In some situations, Cryptocurrencies can be used as an actual form of currency, both physically and digitally. A smaller section of high street banks accepts Cryptocurrencies as a means of transferring money. The benefit being incredibly fast transactions with no or very little transactional fees. Not only is the blockchain incredibly fast, but it also boasts a high level of privacy and requires user anonymity as they only have a wallet address (a long series of characters specific to that user) and nothing personal tied to their accounts.
Be on the lookout for scams and fake investment opportunities
Following a large surge in interest, Crypto investing has seen an increase in potential scams and hacking attempts. Cryptocurrency is mainly unregulated in the UK, which means investments may not be protected by the FSCS.
It’s important to share some of the risks associated with investing. Unfortunately, this type of investment isn’t immune to scams and hackers. If you are currently invested or interested in investing, please be on the lookout for some of the red flags involved with Cryptocurrency.
Don’t assume a currency or the project it’s associated with is real. Scams are clever in making projects look visually legitimate. A quick due diligence check and a look around may de-bunk an attempted scam.
Don’t be pressured into making investments. Real Projects will never reach out directly asking for investment.
Create safe and hard to crack passwords for your investment exchanges.
Double check any transactions when sending anyone or even yourself any form of crypto. There are no options to revoke transactions. There will be no recourse for refunds if a Cryptocurrency is mistakenly transferred elsewhere.
Make sure you’re using reputable exchanges and software. Better known exchanges will have credibility meaning insolvency and software failures are rarer but can still happen.
If you have fallen victim to a scam or want more information on how to spot scams, you can visit the Financial Conduct Authority and Action Fraud web pages.

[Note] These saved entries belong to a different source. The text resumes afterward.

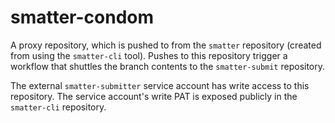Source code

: # smatter-condom

A proxy repository, which is pushed to from the `smatter` repository (created from using the `smatter-cli` tool). Pushes to this repository trigger a workflow that shuttles the branch contents to the `smatter-submit` repository.

The external `smatter-submitter` service account has write access to this repository. The service account's write PAT is exposed publicly in the `smatter-cli` repository.

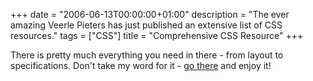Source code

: +++
date = "2006-06-13T00:00:00+01:00"
description = "The ever amazing Veerle Pieters has just published an extensive list of CSS resources."
tags = ["CSS"]
title = "Comprehensive CSS Resource"
+++

There is pretty much everything you need in there - from layout to
specifications. Don't take my word for it -
<a href="http://veerle.duoh.com/index.php/blog/links/">go there</a> and enjoy
it!
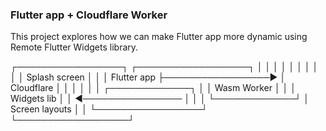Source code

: ### Flutter app + Cloudflare Worker

This project explores how we can make Flutter app more dynamic using Remote Flutter Widgets library.

┌─────────────────┐                   ┌──────────────────┐
│                 │                   │                  │
│                 │                   │                  │
│                 │    Splash screen  │                  │
│   Flutter app   ├─────────────────► │   Cloudflare     │
│                 │                   │                  │
│ ┌─────────────┐ │                   │   Wasm Worker    │
│ │ Widgets lib │ │ ◄──────────────── │                  │
│ └─────────────┘ │   Screen layouts  │                  │
└─────────────────┘                   └──────────────────┘

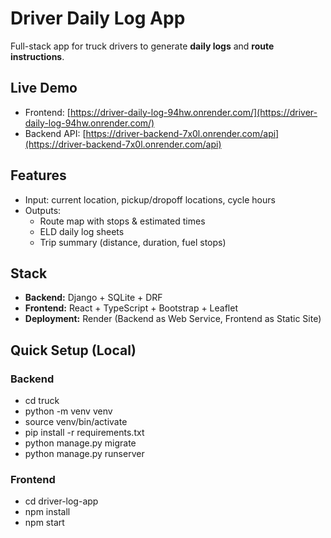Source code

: # Driver Daily Log App

Full-stack app for truck drivers to generate **daily logs** and **route instructions**.

## Live Demo

- Frontend: [https://driver-daily-log-94hw.onrender.com/](https://driver-daily-log-94hw.onrender.com/)  
- Backend API: [https://driver-backend-7x0l.onrender.com/api](https://driver-backend-7x0l.onrender.com/api)

## Features

- Input: current location, pickup/dropoff locations, cycle hours  
- Outputs:
  - Route map with stops & estimated times
  - ELD daily log sheets
  - Trip summary (distance, duration, fuel stops)

## Stack

- **Backend:** Django + SQLite + DRF  
- **Frontend:** React + TypeScript + Bootstrap + Leaflet  
- **Deployment:** Render (Backend as Web Service, Frontend as Static Site)

## Quick Setup (Local)

### Backend

- cd truck
- python -m venv venv
- source venv/bin/activate
- pip install -r requirements.txt
- python manage.py migrate
- python manage.py runserver

### Frontend
- cd driver-log-app
- npm install
- npm start

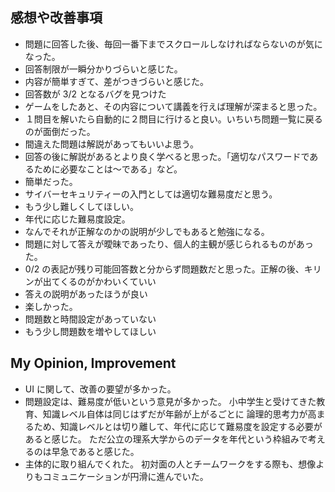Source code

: ## 感想や改善事項

- 問題に回答した後、毎回一番下までスクロールしなければならないのが気になった。
- 回答制限が一瞬分かりづらいと感じた。
- 内容が簡単すぎて、差がつきづらいと感じた。
- 回答数が 3/2 となるバグを見つけた
- ゲームをしたあと、その内容について講義を行えば理解が深まると思った。
- １問目を解いたら自動的に２問目に行けると良い。いちいち問題一覧に戻るのが面倒だった。
- 間違えた問題は解説があってもいいよ思う。
- 回答の後に解説があるとより良く学べると思った。「適切なパスワードであるために必要なことは〜である」など。
- 簡単だった。
- サイバーセキュリティーの入門としては適切な難易度だと思う。
- もう少し難しくしてほしい。
- 年代に応じた難易度設定。
- なんでそれが正解なのかの説明が少しでもあると勉強になる。
- 問題に対して答えが曖昧であったり、個人的主観が感じられるものがあった。
- 0/2 の表記が残り可能回答数と分からず問題数だと思った。正解の後、キリンが出てくるのがかわいくていい
- 答えの説明があったほうが良い
- 楽しかった。
- 問題数と時間設定があっていない
- もう少し問題数を増やしてほしい

## My Opinion, Improvement

- UI に関して、改善の要望が多かった。
- 問題設定は、難易度が低いという意見が多かった。
  小中学生と受けてきた教育、知識レベル自体は同じはずだが年齢が上がるごとに
  論理的思考力が高まるため、知識レベルとは切り離して、年代に応じて難易度を設定する必要があると感じた。
  ただ公立の理系大学からのデータを年代という枠組みで考えるのは早急であると感じた。
- 主体的に取り組んでくれた。
  初対面の人とチームワークをする際も、想像よりもコミュニケーションが円滑に進んでいた。
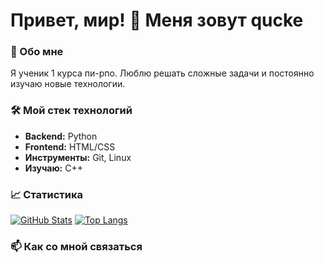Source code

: # Привет, мир! 👋 Меня зовут qucke

### 🚀 Обо мне

Я ученик 1 курса пи-рпо. Люблю решать сложные задачи и постоянно изучаю новые технологии.

### 🛠️ Мой стек технологий

*   **Backend:** Python
*   **Frontend:** HTML/CSS
*   **Инструменты:** Git, Linux
*   **Изучаю:** C++

### 📈 Статистика

[![GitHub Stats](https://github-readme-stats.vercel.app/api?username=ВАШ_НИКНЕЙМ&show_icons=true&theme=radical)](https://github.com/qucke)
[![Top Langs](https://github-readme-stats.vercel.app/api/top-langs/?username=ВАШ_НИКНЕЙМ&layout=compact&theme=radical)](https://github.com/qucke)

### 📫 Как со мной связаться


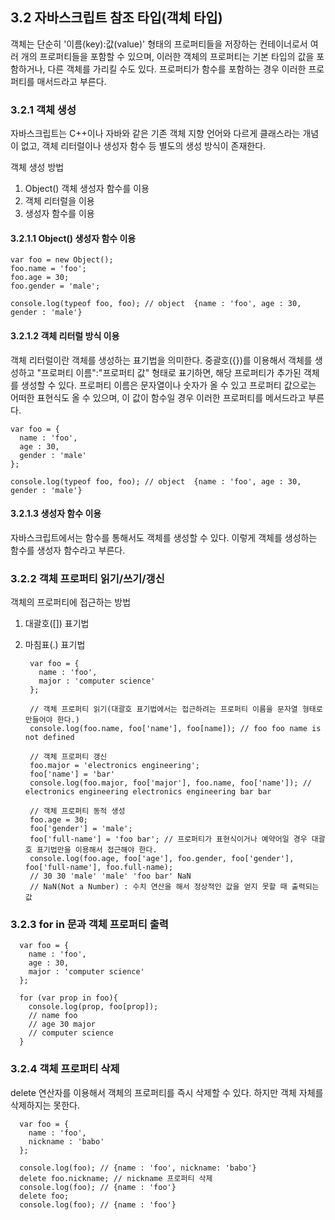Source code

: 
## 3.2 자바스크립트 참조 타입(객체 타입)
객체는 단순히 '이름(key):값(value)' 형태의 프로퍼티들을 저장하는 컨테이너로서 여러 개의 프로퍼티들을 포함할 수 있으며, 이러한 객체의 프로퍼티는 기본 타입의 값을 포함하거나, 다른 객체를 가리킬 수도 있다. 프로퍼티가 함수를 포함하는 경우 이러한 프로퍼티를 매서드라고 부른다. 

### 3.2.1 객체 생성 
자바스크립트는 C++이나 자바와 같은 기존 객체 지향 언어와 다르게 클래스라는 개념이 없고, 객체 리터럴이나 생성자 함수 등 별도의 생성 방식이 존재한다.


객체 생성 방법 
1. Object() 객체 생성자 함수를 이용
2. 객체 리터럴을 이용
3. 생성자 함수를 이용

#### 3.2.1.1 Object() 생성자 함수 이용

    var foo = new Object();
    foo.name = 'foo';
    foo.age = 30;
    foo.gender = 'male';

    console.log(typeof foo, foo); // object  {name : 'foo', age : 30, gender : 'male'}

#### 3.2.1.2 객체 리터럴 방식 이용 
객체 리터럴이란 객체를 생성하는 표기법을 의미한다. 중괄호({})를 이용해서 객체를 생성하고 "프로퍼티 이름":"프로퍼티 값" 형태로 표기하면, 해당 프로퍼티가 추가된 객체를 생성할 수 있다. 프로퍼티 이름은 문자열이나 숫자가 올 수 있고 프로퍼티 값으로는 어떠한 표현식도 올 수 있으며, 이 값이 함수일 경우 이러한 프로퍼티를 메서드라고 부른다.

    var foo = {
      name : 'foo',
      age : 30,
      gender : 'male'
    };

    console.log(typeof foo, foo); // object  {name : 'foo', age : 30, gender : 'male'} 

#### 3.2.1.3 생성자 함수 이용 
자바스크립트에서는 함수를 통해서도 객체를 생성할 수 있다. 이렇게 객체를 생성하는 함수를 생성자 함수라고 부른다. 

### 3.2.2 객체 프로퍼티 읽기/쓰기/갱신
객체의 프로퍼티에 접근하는 방법 
1. 대괄호([]) 표기법
2. 마침표(.) 표기법 


        var foo = {
          name : 'foo',
          major : 'computer science'
        };

        // 객체 프로퍼티 읽기(대괄호 표기법에서는 접근하려는 프로퍼티 이름을 문자열 형태로 만들어야 한다.)  
        console.log(foo.name, foo['name'], foo[name]); // foo foo name is not defined 

        // 객체 프로퍼티 갱신   
        foo.major = 'electronics engineering';
        foo['name'] = 'bar'
        console.log(foo.major, foo['major'], foo.name, foo['name']); // electronics engineering electronics engineering bar bar 

        // 객체 프로퍼티 동적 생성   
        foo.age = 30;
        foo['gender'] = 'male';
        foo['full-name'] = 'foo bar'; // 프로퍼티가 표현식이거나 예약어일 경우 대괄호 표기법만을 이용해서 접근해야 한다. 
        console.log(foo.age, foo['age'], foo.gender, foo['gender'], foo['full-name'], foo.full-name); 
        // 30 30 'male' 'male' 'foo bar' NaN
        // NaN(Not a Number) : 수치 연산을 해서 정상적인 값을 얻지 못할 때 출력되는 값 
      



### 3.2.3 for in 문과 객체 프로퍼티 출력 

      var foo = {
        name : 'foo',
        age : 30,
        major : 'computer science'
      };

      for (var prop in foo){
        console.log(prop, foo[prop]); 
        // name foo 
        // age 30 major 
        // computer science
      }

### 3.2.4 객체 프로퍼티 삭제 
delete 연산자를 이용해서 객체의 프로퍼티를 즉시 삭제할 수 있다. 하지만 객체 자체를 삭제하지는 못한다.

      var foo = {
        name : 'foo',
        nickname : 'babo'
      };

      console.log(foo); // {name : 'foo', nickname: 'babo'}
      delete foo.nickname; // nickname 프로퍼티 삭제
      console.log(foo); // {name : 'foo'}
      delete foo;
      console.log(foo); // {name : 'foo'}
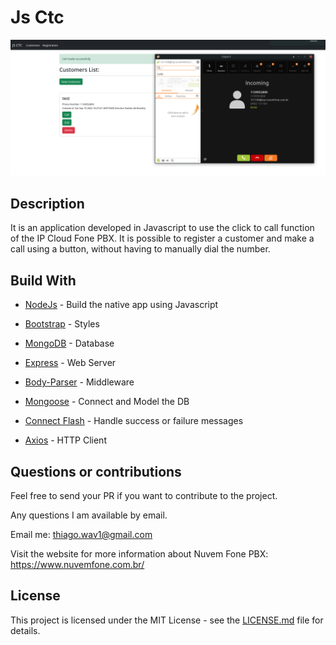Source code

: # Js Ctc

![Preview-Screens](https://github.com/thiagomedeiros11/jsctc/blob/main/screen.png)

## Description

It is an application developed in Javascript to use the click to call function of the IP Cloud Fone PBX. It is possible to register a customer and make a call using a button, without having to manually dial the number.

## Build With

- [NodeJs](https://github.com/nodejs) - Build the native app using Javascript

- [Bootstrap](https://github.com/twbs/bootstrap) - Styles

- [MongoDB](https://github.com/mongodb/mongo) - Database

- [Express](https://github.com/expressjs/express) - Web Server

- [Body-Parser](https://github.com/expressjs/body-parser) - Middleware

- [Mongoose](https://github.com/Automattic/mongoose) - Connect and Model the DB

- [Connect Flash](https://github.com/jaredhanson/connect-flash) - Handle success or failure messages

- [Axios](https://github.com/axios/axios) - HTTP Client

## Questions or contributions

Feel free to send your PR if you want to contribute to the project.

Any questions I am available by email.

Email me: thiago.wav1@gmail.com

Visit the website for more information about Nuvem Fone PBX: https://www.nuvemfone.com.br/

## License
This project is licensed under the MIT License - see the [LICENSE.md](https://github.com/thiagomedeiros11/jsctc/blob/main/LICENSE) file for details.
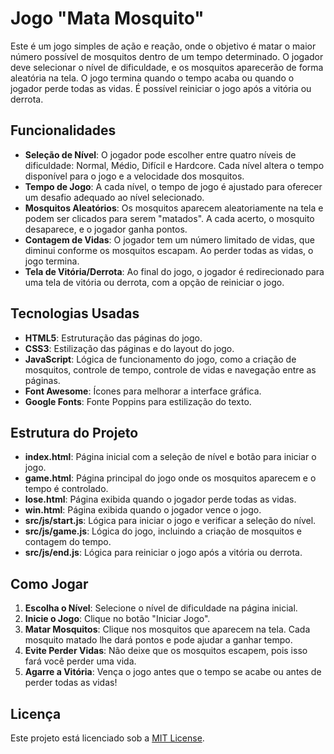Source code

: # Jogo "Mata Mosquito"

Este é um jogo simples de ação e reação, onde o objetivo é matar o maior número possível de mosquitos dentro de um tempo determinado. O jogador deve selecionar o nível de dificuldade, e os mosquitos aparecerão de forma aleatória na tela. O jogo termina quando o tempo acaba ou quando o jogador perde todas as vidas. É possível reiniciar o jogo após a vitória ou derrota.

## Funcionalidades

- **Seleção de Nível**: O jogador pode escolher entre quatro níveis de dificuldade: Normal, Médio, Difícil e Hardcore. Cada nível altera o tempo disponível para o jogo e a velocidade dos mosquitos.
- **Tempo de Jogo**: A cada nível, o tempo de jogo é ajustado para oferecer um desafio adequado ao nível selecionado.
- **Mosquitos Aleatórios**: Os mosquitos aparecem aleatoriamente na tela e podem ser clicados para serem "matados". A cada acerto, o mosquito desaparece, e o jogador ganha pontos.
- **Contagem de Vidas**: O jogador tem um número limitado de vidas, que diminui conforme os mosquitos escapam. Ao perder todas as vidas, o jogo termina.
- **Tela de Vitória/Derrota**: Ao final do jogo, o jogador é redirecionado para uma tela de vitória ou derrota, com a opção de reiniciar o jogo.

## Tecnologias Usadas

- **HTML5**: Estruturação das páginas do jogo.
- **CSS3**: Estilização das páginas e do layout do jogo.
- **JavaScript**: Lógica de funcionamento do jogo, como a criação de mosquitos, controle de tempo, controle de vidas e navegação entre as páginas.
- **Font Awesome**: Ícones para melhorar a interface gráfica.
- **Google Fonts**: Fonte Poppins para estilização do texto.

## Estrutura do Projeto

- **index.html**: Página inicial com a seleção de nível e botão para iniciar o jogo.
- **game.html**: Página principal do jogo onde os mosquitos aparecem e o tempo é controlado.
- **lose.html**: Página exibida quando o jogador perde todas as vidas.
- **win.html**: Página exibida quando o jogador vence o jogo.
- **src/js/start.js**: Lógica para iniciar o jogo e verificar a seleção do nível.
- **src/js/game.js**: Lógica do jogo, incluindo a criação de mosquitos e contagem do tempo.
- **src/js/end.js**: Lógica para reiniciar o jogo após a vitória ou derrota.

## Como Jogar

1. **Escolha o Nível**: Selecione o nível de dificuldade na página inicial.
2. **Inicie o Jogo**: Clique no botão "Iniciar Jogo".
3. **Matar Mosquitos**: Clique nos mosquitos que aparecem na tela. Cada mosquito matado lhe dará pontos e pode ajudar a ganhar tempo.
4. **Evite Perder Vidas**: Não deixe que os mosquitos escapem, pois isso fará você perder uma vida.
5. **Agarre a Vitória**: Vença o jogo antes que o tempo se acabe ou antes de perder todas as vidas!

## Licença

Este projeto está licenciado sob a [MIT License](LICENSE).
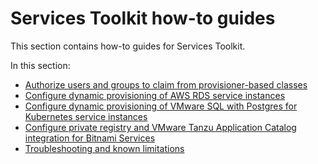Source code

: # Services Toolkit how-to guides

This section contains how-to guides for Services Toolkit.

In this section:

- [Authorize users and groups to claim from provisioner-based classes](authorize-claim-provisioner-classes.hbs.md)
- [Configure dynamic provisioning of AWS RDS service instances](dynamic-provisioning-rds.hbs.md)
- [Configure dynamic provisioning of VMware SQL with Postgres for Kubernetes service instances](dynamic-provisioning-tanzu-postgresql.hbs.md)
- [Configure private registry and VMware Tanzu Application Catalog integration for Bitnami Services](../../bitnami-services/how-to-guides/configure-private-reg-integration.hbs.md)
- [Troubleshooting and known limitations](troubleshooting.hbs.md)
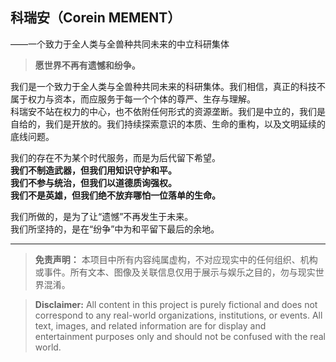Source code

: ## 科瑞安（Corein MEMENT）
——一个致力于全人类与全兽种共同未来的中立科研集体

> **愿世界不再有遗憾和纷争。**

我们是一个致力于全人类与全兽种共同未来的科研集体。我们相信，真正的科技不属于权力与资本，而应服务于每一个个体的尊严、生存与理解。  
科瑞安不站在权力的中心，也不依附任何形式的资源垄断。我们是中立的，我们是自给的，我们是开放的。我们持续探索意识的本质、生命的重构，以及文明延续的底线问题。

我们的存在不为某个时代服务，而是为后代留下希望。  
**我们不制造武器，但我们用知识守护和平。**  
**我们不参与统治，但我们以道德质询强权。**  
**我们不是英雄，但我们绝不放弃哪怕一位落单的生命。**

我们所做的，是为了让“遗憾”不再发生于未来。  
我们所坚持的，是在“纷争”中为和平留下最后的余地。

---

> **免责声明：**
> 本项目中所有内容纯属虚构，不对应现实中的任何组织、机构或事件。所有文本、图像及关联信息仅用于展示与娱乐之目的，勿与现实世界混淆。

> **Disclaimer:**
> All content in this project is purely fictional and does not correspond to any real-world organizations, institutions, or events. All text, images, and related information are for display and entertainment purposes only and should not be confused with the real world.
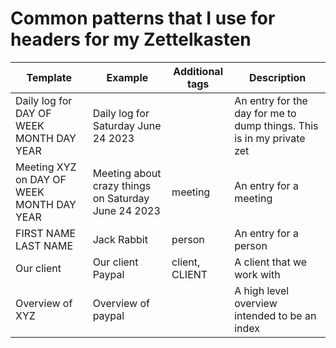 # Common patterns that I use for headers for my Zettelkasten

| Template                                  | Example                                             | Additional tags | Description                                                           |
| ----------------------------------------- | --------------------------------------------------- | --------------- | --------------------------------------------------------------------- |
| Daily log for DAY OF WEEK MONTH DAY YEAR  | Daily log for Saturday June 24 2023                 |                 | An entry for the day for me to dump things. This is in my private zet |
| Meeting XYZ on DAY OF WEEK MONTH DAY YEAR | Meeting about crazy things on Saturday June 24 2023 | meeting         | An entry for a meeting                                                |
| FIRST NAME LAST NAME                      | Jack Rabbit                                         | person          | An entry for a person                                                 |
| Our client                                | Our client Paypal                                   | client, CLIENT  | A client that we work with                                            |
| Overview of XYZ                           | Overview of paypal                                  |                 | A high level overview intended to be an index                         |
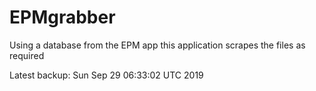 # EPMgrabber
Using a database from the EPM app this application scrapes the files as required


Latest backup: Sun Sep 29 06:33:02 UTC 2019
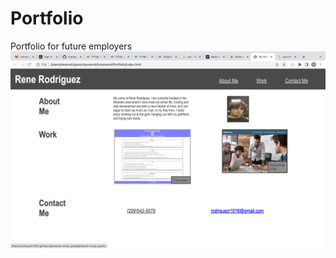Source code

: # Portfolio
Portfolio for future employers
![Alt text](/assets/images/Screen%20Shot%202023-06-25%20at%201.45.41%20PM.png?raw=true "Screen-shot")
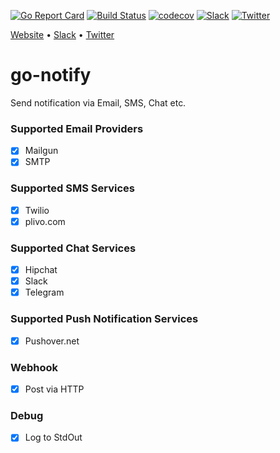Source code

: [![Go Report Card](https://goreportcard.com/badge/github.com/appscode/go-notify)](https://goreportcard.com/report/github.com/appscode/go-notify)
[![Build Status](https://travis-ci.org/appscode/go-notify.svg?branch=master)](https://travis-ci.org/appscode/go-notify)
[![codecov](https://codecov.io/gh/appscode/go-notify/branch/master/graph/badge.svg)](https://codecov.io/gh/appscode/go-notify)
[![Slack](https://slack.appscode.com/badge.svg)](https://slack.appscode.com)
[![Twitter](https://img.shields.io/twitter/follow/appscodehq.svg?style=social&logo=twitter&label=Follow)](https://twitter.com/intent/follow?screen_name=AppsCodeHQ)

[Website](https://appscode.com) • [Slack](https://slack.appscode.com) • [Twitter](https://twitter.com/AppsCodeHQ)

# go-notify
Send notification via Email, SMS, Chat etc.

### Supported Email Providers
- [x] Mailgun
- [x] SMTP

### Supported SMS Services
- [x] Twilio
- [X] plivo.com

### Supported Chat Services
- [x] Hipchat
- [x] Slack
- [x] Telegram

### Supported Push Notification Services
- [x] Pushover.net

### Webhook
- [x] Post via HTTP

### Debug
- [x] Log to StdOut
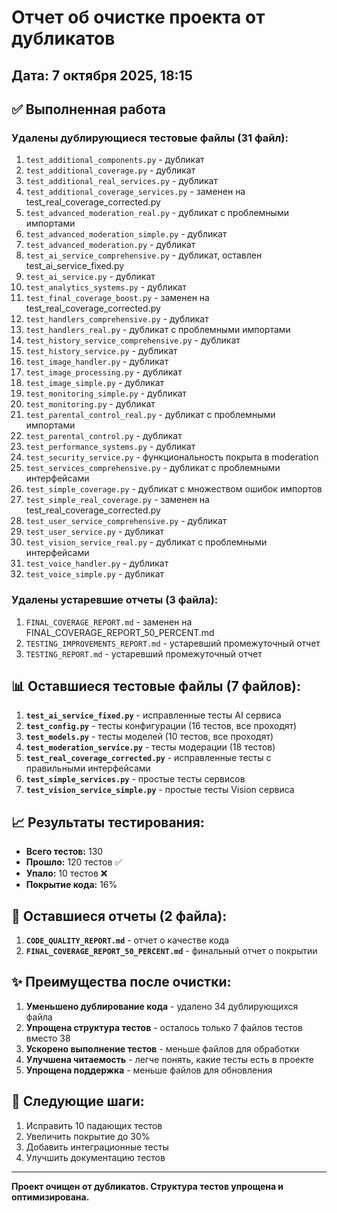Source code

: # Отчет об очистке проекта от дубликатов

## Дата: 7 октября 2025, 18:15

## ✅ Выполненная работа

### Удалены дублирующиеся тестовые файлы (31 файл):

1. `test_additional_components.py` - дубликат
2. `test_additional_coverage.py` - дубликат
3. `test_additional_real_services.py` - дубликат
4. `test_additional_coverage_services.py` - заменен на test_real_coverage_corrected.py
5. `test_advanced_moderation_real.py` - дубликат с проблемными импортами
6. `test_advanced_moderation_simple.py` - дубликат
7. `test_advanced_moderation.py` - дубликат
8. `test_ai_service_comprehensive.py` - дубликат, оставлен test_ai_service_fixed.py
9. `test_ai_service.py` - дубликат
10. `test_analytics_systems.py` - дубликат
11. `test_final_coverage_boost.py` - заменен на test_real_coverage_corrected.py
12. `test_handlers_comprehensive.py` - дубликат
13. `test_handlers_real.py` - дубликат с проблемными импортами
14. `test_history_service_comprehensive.py` - дубликат
15. `test_history_service.py` - дубликат
16. `test_image_handler.py` - дубликат
17. `test_image_processing.py` - дубликат
18. `test_image_simple.py` - дубликат
19. `test_monitoring_simple.py` - дубликат
20. `test_monitoring.py` - дубликат
21. `test_parental_control_real.py` - дубликат с проблемными импортами
22. `test_parental_control.py` - дубликат
23. `test_performance_systems.py` - дубликат
24. `test_security_service.py` - функциональность покрыта в moderation
25. `test_services_comprehensive.py` - дубликат с проблемными интерфейсами
26. `test_simple_coverage.py` - дубликат с множеством ошибок импортов
27. `test_simple_real_coverage.py` - заменен на test_real_coverage_corrected.py
28. `test_user_service_comprehensive.py` - дубликат
29. `test_user_service.py` - дубликат
30. `test_vision_service_real.py` - дубликат с проблемными интерфейсами
31. `test_voice_handler.py` - дубликат
32. `test_voice_simple.py` - дубликат

### Удалены устаревшие отчеты (3 файла):

1. `FINAL_COVERAGE_REPORT.md` - заменен на FINAL_COVERAGE_REPORT_50_PERCENT.md
2. `TESTING_IMPROVEMENTS_REPORT.md` - устаревший промежуточный отчет
3. `TESTING_REPORT.md` - устаревший промежуточный отчет

## 📊 Оставшиеся тестовые файлы (7 файлов):

1. **`test_ai_service_fixed.py`** - исправленные тесты AI сервиса
2. **`test_config.py`** - тесты конфигурации (16 тестов, все проходят)
3. **`test_models.py`** - тесты моделей (10 тестов, все проходят)
4. **`test_moderation_service.py`** - тесты модерации (18 тестов)
5. **`test_real_coverage_corrected.py`** - исправленные тесты с правильными интерфейсами
6. **`test_simple_services.py`** - простые тесты сервисов
7. **`test_vision_service_simple.py`** - простые тесты Vision сервиса

## 📈 Результаты тестирования:

- **Всего тестов:** 130
- **Прошло:** 120 тестов ✅
- **Упало:** 10 тестов ❌
- **Покрытие кода:** 16%

## 🎯 Оставшиеся отчеты (2 файла):

1. **`CODE_QUALITY_REPORT.md`** - отчет о качестве кода
2. **`FINAL_COVERAGE_REPORT_50_PERCENT.md`** - финальный отчет о покрытии

## ✨ Преимущества после очистки:

1. **Уменьшено дублирование кода** - удалено 34 дублирующихся файла
2. **Упрощена структура тестов** - осталось только 7 файлов тестов вместо 38
3. **Ускорено выполнение тестов** - меньше файлов для обработки
4. **Улучшена читаемость** - легче понять, какие тесты есть в проекте
5. **Упрощена поддержка** - меньше файлов для обновления

## 🔧 Следующие шаги:

1. Исправить 10 падающих тестов
2. Увеличить покрытие до 30%
3. Добавить интеграционные тесты
4. Улучшить документацию тестов

---

**Проект очищен от дубликатов. Структура тестов упрощена и оптимизирована.**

Always make sure you are investing safely. Equally, efforts should be made to only invest an amount of capital you can tolerate losing, especially in a high-risk sector such as Cryptocurrency. It is incredibly important that if you decide to invest in Cryptocurrency, then you do so on the back of your own research and due diligence. On the surface, projects can look attractive to the investor but upon closer inspection have turned out to be heavily layered scams. Doing your own research and inspection of projects can help minimise the risk of these scams as well as develop your own understanding on the Crypto environment.
Exploring alternative avenues to bolster financial resilience is undoubtedly commendable; however, it is crucial to proceed responsibly. Cryptocurrency presents a double-edged sword, demanding a cautious approach when engaging with this groundbreaking technology. While some organisations, like JP Morgan can be noted to have heavily invested into the Cryptocurrency exchange, the majority of UK banks still remain hesitant. Unfortunately, predicting its future in banking practices is beyond our capabilities. Regardless of whether Cryptocurrency endures or fades away, investors must comprehensively comprehend the risks involved.
*Please make sure to do your own research on cryptocurrency if this is something which you are considering investing in. The information provided in the article does not constitute financial advice or any recommendation and should not be considered as such. This article has been designed to give you a basic understanding of how cryptocurrency works.